Software designed to let data science teams gain insights into big data up to 10,000 times faster than rival products has been announced by GraphLab and is downloadable for free.
The software, GraphLab Create, simplifies big data analysis by combining all phases of the prototype-to-production process, allowing a single data scientist to do the job of many, according to the creators. The company says that there is a current shortage of data scientists, who have to derive value from a company's data by integrating a range of highly complicated, disparate tools and datasets. By using machine learning, GraphLab Create simplifies this task.
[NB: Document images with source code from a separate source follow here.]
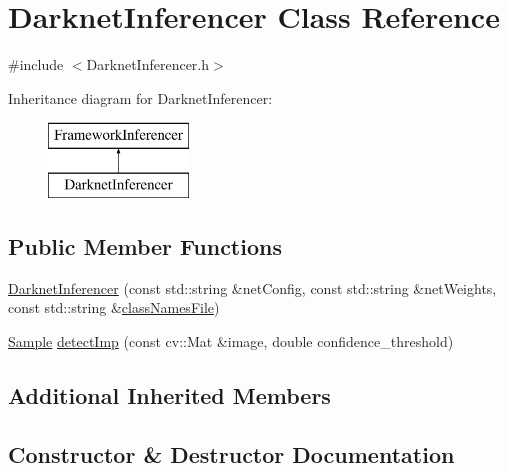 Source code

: \hypertarget{class_darknet_inferencer}{}\section{Darknet\+Inferencer Class Reference}
\label{class_darknet_inferencer}


{\ttfamily \#include $<$Darknet\+Inferencer.\+h$>$}

Inheritance diagram for Darknet\+Inferencer\+:\begin{figure}[H]
\begin{center}
\leavevmode
\includegraphics[height=2.000000cm]{class_darknet_inferencer}
\end{center}
\end{figure}
\subsection*{Public Member Functions}
\begin{DoxyCompactItemize}
\item 
\hyperlink{class_darknet_inferencer_ad3ec4de38c45a556057c93a14561e3b4}{Darknet\+Inferencer} (const std\+::string \&net\+Config, const std\+::string \&net\+Weights, const std\+::string \&\hyperlink{class_framework_inferencer_abdb304d43262f48e0438a55778c7540f}{class\+Names\+File})
\item 
\hyperlink{struct_sample}{Sample} \hyperlink{class_darknet_inferencer_a9fb53792b71055b3104e5a54a6190c50}{detect\+Imp} (const cv\+::\+Mat \&image, double confidence\+\_\+threshold)
\end{DoxyCompactItemize}
\subsection*{Additional Inherited Members}


\subsection{Constructor \& Destructor Documentation}
\mbox{\label{class_darknet_inferencer_ad3ec4de38c45a556057c93a14561e3b4}} 
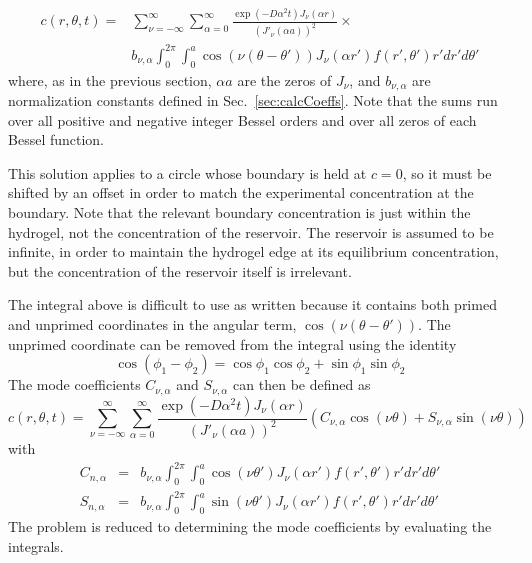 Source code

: \begin{equation}
\begin{split}
c(r,\theta,t) =& \sum_{\nu=-\infty}^{\infty} \sum_{\alpha = 0}^\infty   \frac{\exp\left(-D\alpha^2t\right)J_\nu\left(\alpha r\right)}{\left(J'_\nu(\alpha a)\right)^2} \times \\ 
&b_{\nu,\alpha} \int_0^{2\pi} \int_0^a \cos\left(\nu(\theta-\theta')\right) J_\nu(\alpha r') f(r',\theta') r' dr' d\theta' \label{eq:full-series}
\end{split}
\end{equation}
where, as in the previous section, $\alpha a$ are the zeros of $J_\nu$, and $b_{\nu,\alpha}$ are normalization constants defined in Sec.~\ref{sec:calcCoeffs}.  Note that the sums run over all positive and negative integer Bessel orders and over all zeros of each Bessel function.  

This solution applies to a circle whose boundary is held at $c=0$, so it must be shifted by an offset in order to match the experimental concentration at the boundary.  Note that the relevant boundary concentration is just within the hydrogel, not the concentration of the reservoir.  The reservoir is assumed to be infinite, in order to maintain the hydrogel edge at its equilibrium concentration, but the concentration of the reservoir itself is irrelevant.

The integral above is difficult to use as written because it contains both primed and unprimed coordinates in the angular term, $\cos\left(\nu(\theta -\theta')\right)$.  The unprimed coordinate can be removed from the integral using the identity $$\cos(\phi_1-\phi_2) = \cos\phi_1\cos\phi_2 + \sin\phi_1\sin\phi_2$$ The mode coefficients $C_{\nu,\alpha}$ and $S_{\nu,\alpha}$ can then be defined as
\begin{equation}
c(r,\theta,t) = \sum_{\nu=-\infty}^{\infty} \sum_{\alpha = 0}^\infty   \frac{\exp\left(-D\alpha^2t\right)J_\nu\left(\alpha r\right)}{\left(J'_\nu (\alpha a)\right)^2} \left(C_{\nu,\alpha}\cos(\nu\theta) + S_{\nu,\alpha} \sin(\nu\theta)\right)
\label{eq:c-s-series}
\end{equation}
with 
\begin{eqnarray}
C_{n,\alpha} & = &b_{\nu,\alpha} \int_0^{2\pi} \int_0^a \cos\left(\nu\theta'\right) J_\nu(\alpha r')f(r',\theta') r' dr' d\theta' \label{eq:cos-defn}\\
S_{n,\alpha} & = & b_{\nu,\alpha}\int_0^{2\pi} \int_0^a \sin\left(\nu\theta'\right) J_\nu(\alpha r') f(r',\theta') r' dr' d\theta' \label{eq:sin-defn}
\end{eqnarray}
The problem is reduced to determining the mode coefficients by evaluating the integrals.

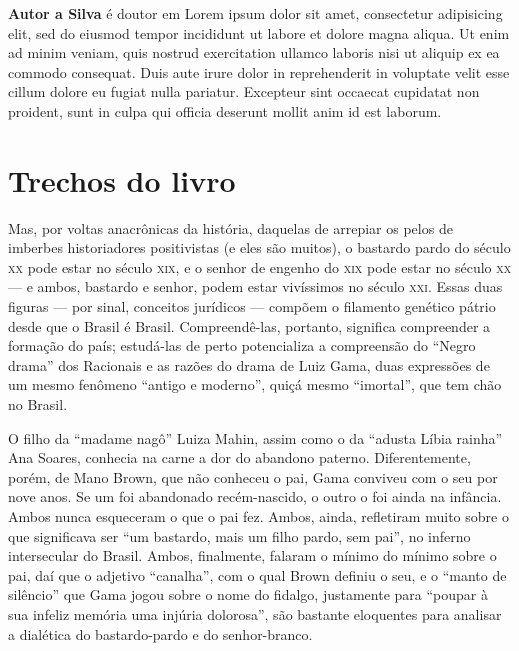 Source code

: \documentclass[11pt,a4paper]{article}
\begin{document}
\small
\textbf{Autor a Silva} é doutor em Lorem ipsum dolor sit amet, consectetur
 adipisicing elit, sed do eiusmod tempor incididunt ut labore et dolore magna
 aliqua. Ut enim ad minim veniam, quis nostrud exercitation ullamco laboris
 nisi ut aliquip ex ea commodo consequat. Duis aute irure dolor in
 reprehenderit in voluptate velit esse cillum dolore eu fugiat nulla
 pariatur. Excepteur sint occaecat cupidatat non proident, sunt in culpa qui
 officia deserunt mollit anim id est laborum.

\pagebreak

\section{Trechos do livro}

\begin{multicols}{2}

Mas, por voltas anacrônicas da história, daquelas de arrepiar os pelos de
imberbes historiadores positivistas (e eles são muitos), o bastardo pardo do
século \textsc{xx} pode estar no século \textsc{xix}, e o senhor de engenho do \textsc{xix} pode estar
no século \textsc{xx} — e ambos, bastardo e senhor, podem estar vivíssimos no século
\textsc{xxi}. Essas duas figuras — por sinal, conceitos jurídicos — compõem o
filamento genético pátrio desde que o Brasil é Brasil. Compreendê-las,
portanto, significa compreender a formação do país; estudá-las de perto
potencializa a compreensão do ``Negro drama'' dos Racionais e as razões do
drama de Luiz Gama, duas expressões de um mesmo fenômeno ``antigo e moderno'',
quiçá mesmo ``imortal'', que tem chão no Brasil. 

O filho da ``madame nagô'' Luiza Mahin, assim como o da ``adusta Líbia rainha''
Ana Soares, conhecia na carne a dor do abandono paterno. Diferentemente,
porém, de Mano Brown, que não conheceu o pai, Gama conviveu com o seu por
nove anos. Se um foi abandonado recém-nascido, o outro o foi ainda na
infância. Ambos nunca esqueceram o que o pai fez. Ambos, ainda, refletiram
muito sobre o que significava ser ``um bastardo, mais um filho pardo, sem
pai'', no inferno intersecular do Brasil. Ambos, finalmente, falaram o mínimo
do mínimo sobre o pai, daí que o adjetivo ``canalha'', com o qual Brown definiu
o seu, e o ``manto de silêncio'' que Gama jogou sobre o nome do fidalgo,
justamente para ``poupar à sua infeliz memória uma injúria dolorosa'', são
bastante eloquentes para analisar a dialética do bastardo-pardo e do
senhor-branco.
\end{multicols}
\end{document}
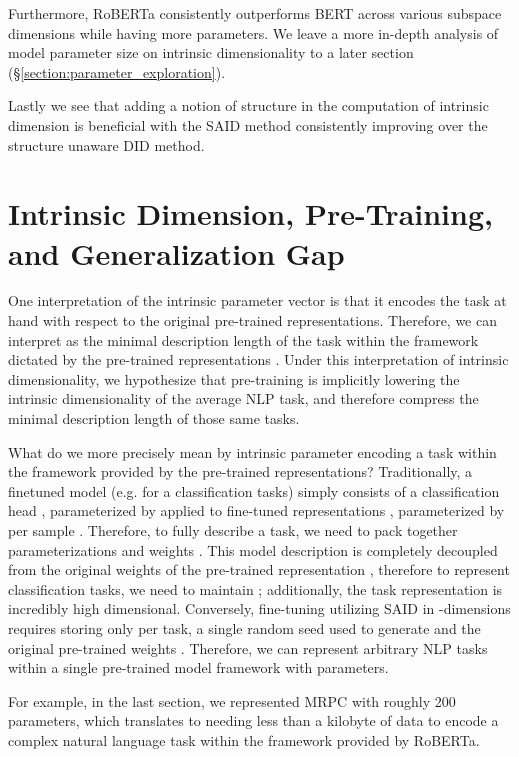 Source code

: \documentclass{article} \usepackage{iclr2020_conference,times}
\begin{document}
Furthermore, RoBERTa consistently outperforms BERT across various subspace dimensions  while having more parameters. We leave a more in-depth analysis of model parameter size on intrinsic dimensionality to a later section (\S\ref{section:parameter_exploration}).

Lastly we see that adding a notion of structure in the computation of intrinsic dimension is beneficial with the SAID method consistently improving over the structure unaware DID method.

\section{Intrinsic Dimension, Pre-Training, and Generalization Gap}
One interpretation of the intrinsic parameter vector is that it encodes the task at hand with respect to the original pre-trained representations. Therefore, we can interpret  as the minimal description length of the task within the framework dictated by the pre-trained representations \citep{min_desc_length}. Under this interpretation of intrinsic dimensionality, we hypothesize that pre-training is implicitly lowering the intrinsic dimensionality of the average NLP task, and therefore compress the minimal description length of those same tasks.

What do we more precisely mean by intrinsic parameter encoding a task within the framework provided by the pre-trained representations? Traditionally, a finetuned model (e.g. for a classification tasks) simply consists of a classification head , parameterized by  applied to fine-tuned representations , parameterized by  per sample . Therefore, to fully describe a task, we need to pack together parameterizations and weights . This model description is completely decoupled from the original weights of the pre-trained representation , therefore to represent  classification tasks, we need to maintain ; additionally, the task representation is incredibly high dimensional. Conversely, fine-tuning utilizing SAID in -dimensions requires storing only  per task, a single random seed used to generate  and the original pre-trained weights . Therefore, we can represent arbitrary NLP tasks within a single pre-trained model framework with  parameters.

For example, in the last section, we represented MRPC with roughly 200 parameters, which translates to needing less than a kilobyte of data to encode a complex natural language task within the framework provided by RoBERTa.
\end{document}
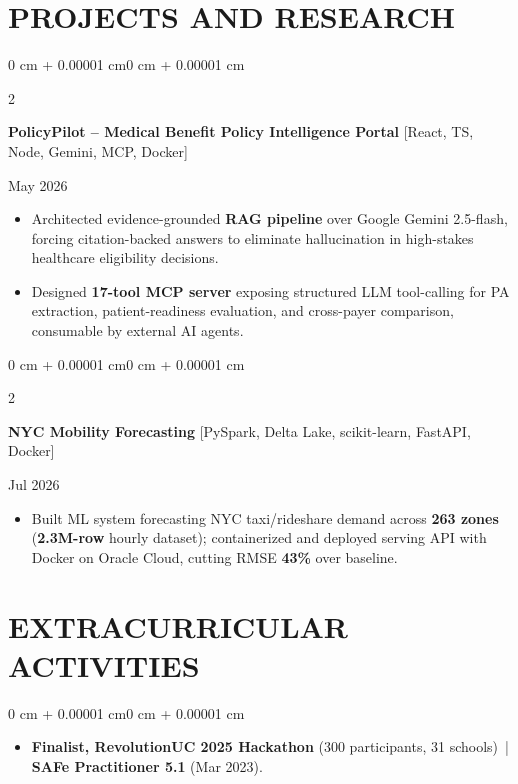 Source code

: \documentclass[10pt, letterpaper]{article}
\newenvironment{highlights}{
    \begin{itemize}[
        topsep=0.10 cm,
        parsep=0.06 cm,
        partopsep=0pt,
        itemsep=0.06 cm,
        leftmargin=12pt
    ]
}{
    \end{itemize}
}
\newenvironment{onecolentry}{
    \begin{adjustwidth}{0 cm + 0.00001 cm}{0 cm + 0.00001 cm}
}{
    \end{adjustwidth}
}
\newenvironment{twocolentry}[2][]{
    \onecolentry
    \def\secondColumn{#2}
    \setcolumnwidth{\fill, 4.5 cm}
    \begin{paracol}{2}
}{
    \switchcolumn \raggedleft \secondColumn
    \end{paracol}
    \endonecolentry
}
\begin{document}
\section{PROJECTS AND RESEARCH}
\begin{twocolentry}{May 2026}
\textbf{PolicyPilot -- Medical Benefit Policy Intelligence Portal} [React, TS, Node, Gemini, MCP, Docker]
\end{twocolentry}
\begin{highlights}
  \item Architected evidence-grounded \textbf{RAG pipeline} over Google Gemini 2.5-flash, forcing citation-backed answers to eliminate hallucination in high-stakes healthcare eligibility decisions.
  \item Designed \textbf{17-tool MCP server} exposing structured LLM tool-calling for PA extraction, patient-readiness evaluation, and cross-payer comparison, consumable by external AI agents.
\end{highlights}

\vspace{0.12 cm}

\begin{twocolentry}{Jul 2026}
\textbf{NYC Mobility Forecasting} [PySpark, Delta Lake, scikit-learn, FastAPI, Docker]
\end{twocolentry}
\begin{highlights}
  \item Built ML system forecasting NYC taxi/rideshare demand across \textbf{263 zones} (\textbf{2.3M-row} hourly dataset); containerized and deployed serving API with Docker on Oracle Cloud, cutting RMSE \textbf{43\%} over baseline.
\end{highlights}

\section{EXTRACURRICULAR ACTIVITIES}
\begin{onecolentry}
\begin{highlights}
  \item \textbf{Finalist, RevolutionUC 2025 Hackathon} (300 participants, 31 schools) \,|\, \textbf{SAFe Practitioner 5.1} (Mar 2023).
\end{highlights}
\end{onecolentry}
\end{document}
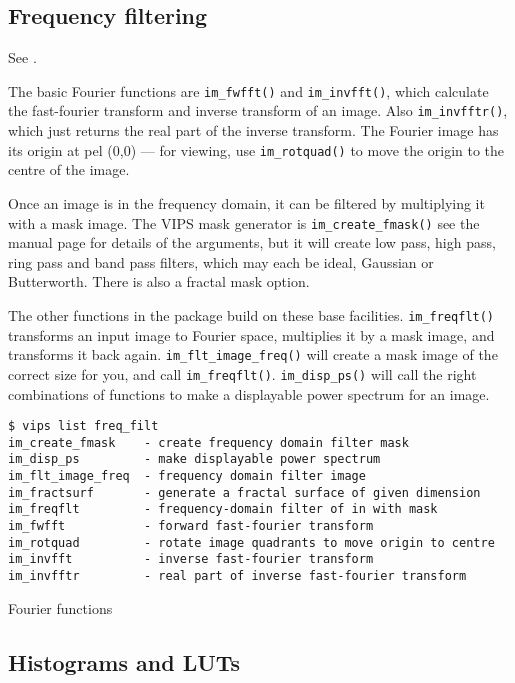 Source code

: \subsection{Frequency filtering}

See .

The basic Fourier functions are \verb+im_fwfft()+ and
\verb+im_invfft()+, which calculate the fast-fourier transform and inverse
transform of an image. Also \verb+im_invfftr()+, which just returns the real
part of the inverse transform.
The Fourier image has its origin at pel (0,0) ---
for viewing, use \verb+im_rotquad()+ to move the origin to the centre of
the image.

Once an image is in the frequency domain, it can be filtered by multiplying
it with a mask image. The VIPS mask generator is \verb+im_create_fmask()+
see the manual page for details of the arguments, but it will create low
pass, high pass, ring pass and band pass filters, which may each be ideal,
Gaussian or Butterworth. There is also a fractal mask option.

The other functions in the package build on these base
facilities. \verb+im_freqflt()+ transforms an input image to
Fourier space, multiplies it by a mask image, and transforms it back
again. \verb+im_flt_image_freq()+ will create a mask image of the correct
size for you, and call \verb+im_freqflt()+.  \verb+im_disp_ps()+ will call
the right combinations of functions to make a displayable power spectrum
for an image.

\begin{fig2}
\begin{verbatim}
$ vips list freq_filt    
im_create_fmask    - create frequency domain filter mask
im_disp_ps         - make displayable power spectrum
im_flt_image_freq  - frequency domain filter image
im_fractsurf       - generate a fractal surface of given dimension
im_freqflt         - frequency-domain filter of in with mask
im_fwfft           - forward fast-fourier transform
im_rotquad         - rotate image quadrants to move origin to centre
im_invfft          - inverse fast-fourier transform
im_invfftr         - real part of inverse fast-fourier transform
\end{verbatim}
\caption{Fourier functions}
\label{fg:freq}
\end{fig2}

\subsection{Histograms and LUTs}

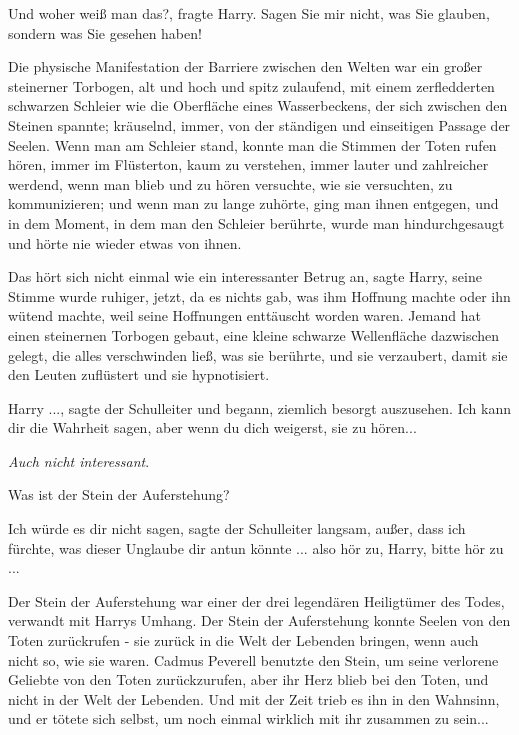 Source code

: \glqq{}Und woher weiß man das?\grqq{}, fragte Harry. \glqq{}Sagen Sie mir nicht,
was Sie glauben, sondern was Sie gesehen haben!\grqq{}

Die physische Manifestation der Barriere zwischen den Welten war ein großer
steinerner Torbogen, alt und hoch und spitz zulaufend, mit einem zerfledderten
schwarzen Schleier wie die Oberfläche eines Wasserbeckens, der sich zwischen den
Steinen spannte; kräuselnd, immer, von der ständigen und einseitigen Passage der
Seelen. Wenn man am Schleier stand, konnte man die Stimmen der Toten rufen
hören, immer im Flüsterton, kaum zu verstehen, immer lauter und zahlreicher
werdend, wenn man blieb und zu hören versuchte, wie sie versuchten, zu
kommunizieren; und wenn man zu lange zuhörte, ging man ihnen entgegen, und in
dem Moment, in dem man den Schleier berührte, wurde man hindurchgesaugt und
hörte nie wieder etwas von ihnen.

\glqq{}Das hört sich nicht einmal wie ein interessanter Betrug an\grqq{}, sagte
Harry, seine Stimme wurde ruhiger, jetzt, da es nichts gab, was ihm Hoffnung
machte oder ihn wütend machte, weil seine Hoffnungen enttäuscht worden waren.
\glqq{}Jemand hat einen steinernen Torbogen gebaut, eine kleine schwarze
Wellenfläche dazwischen gelegt, die alles verschwinden ließ, was sie berührte,
und sie verzaubert, damit sie den Leuten zuflüstert und sie hypnotisiert.\grqq{}

\glqq{}Harry ...\grqq{}, sagte der Schulleiter und begann, ziemlich besorgt
auszusehen. \glqq{}Ich kann dir die Wahrheit sagen, aber wenn du dich weigerst,
sie zu hören...\grqq{}

\emph{Auch nicht interessant}.

\glqq{}Was ist der Stein der Auferstehung?\grqq{}

\glqq{}Ich würde es dir nicht sagen\grqq{}, sagte der Schulleiter langsam, \glqq
außer, dass ich fürchte, was dieser Unglaube dir antun könnte ... also hör zu,
Harry, bitte hör zu ...\grqq{}

Der Stein der Auferstehung war einer der drei legendären Heiligtümer des Todes,
verwandt mit Harrys Umhang. Der Stein der Auferstehung konnte Seelen von den
Toten zurückrufen - sie zurück in die Welt der Lebenden bringen, wenn auch nicht
so, wie sie waren. Cadmus Peverell benutzte den Stein, um seine verlorene
Geliebte von den Toten zurückzurufen, aber ihr Herz blieb bei den Toten, und
nicht in der Welt der Lebenden. Und mit der Zeit trieb es ihn in den Wahnsinn,
und er tötete sich selbst, um noch einmal wirklich mit ihr zusammen zu sein...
The software started life as a research project on graph analysis at Carnegie Mellon University. This was extended to add the ability to process tables and text, and the GraphLab company was created to improve on the open source project (PowerGraph) and create commercial software.
GraphLab Create 1.0 was officially shown off at GraphLab’s conference in San Francisco, where the developers said the software is between 100 and 10,000 times faster at analytics and model training than other products. GraphLab Create has been benchmarked against products MLlib (part of the Apache Spark project), Sci-Kit Learn and Mahout.
The keynote presentation at the conference showed GraphLab Create v1.0 being used to analyze one terabyte of data or more, at interactive speeds, on desktop systems. Its use on distributed systems using a Hadoop Yarn or EC2 cluster was also demoed.
GraphLab Create lets you switch between analysis of data as graph or table, and can be incorporated into data products that make use of the software’s machine learning, text analytics and graph analytics capabilities. GraphLab Create 1.0 includes GraphLab Canvas, the company’s new visualization platform for big data.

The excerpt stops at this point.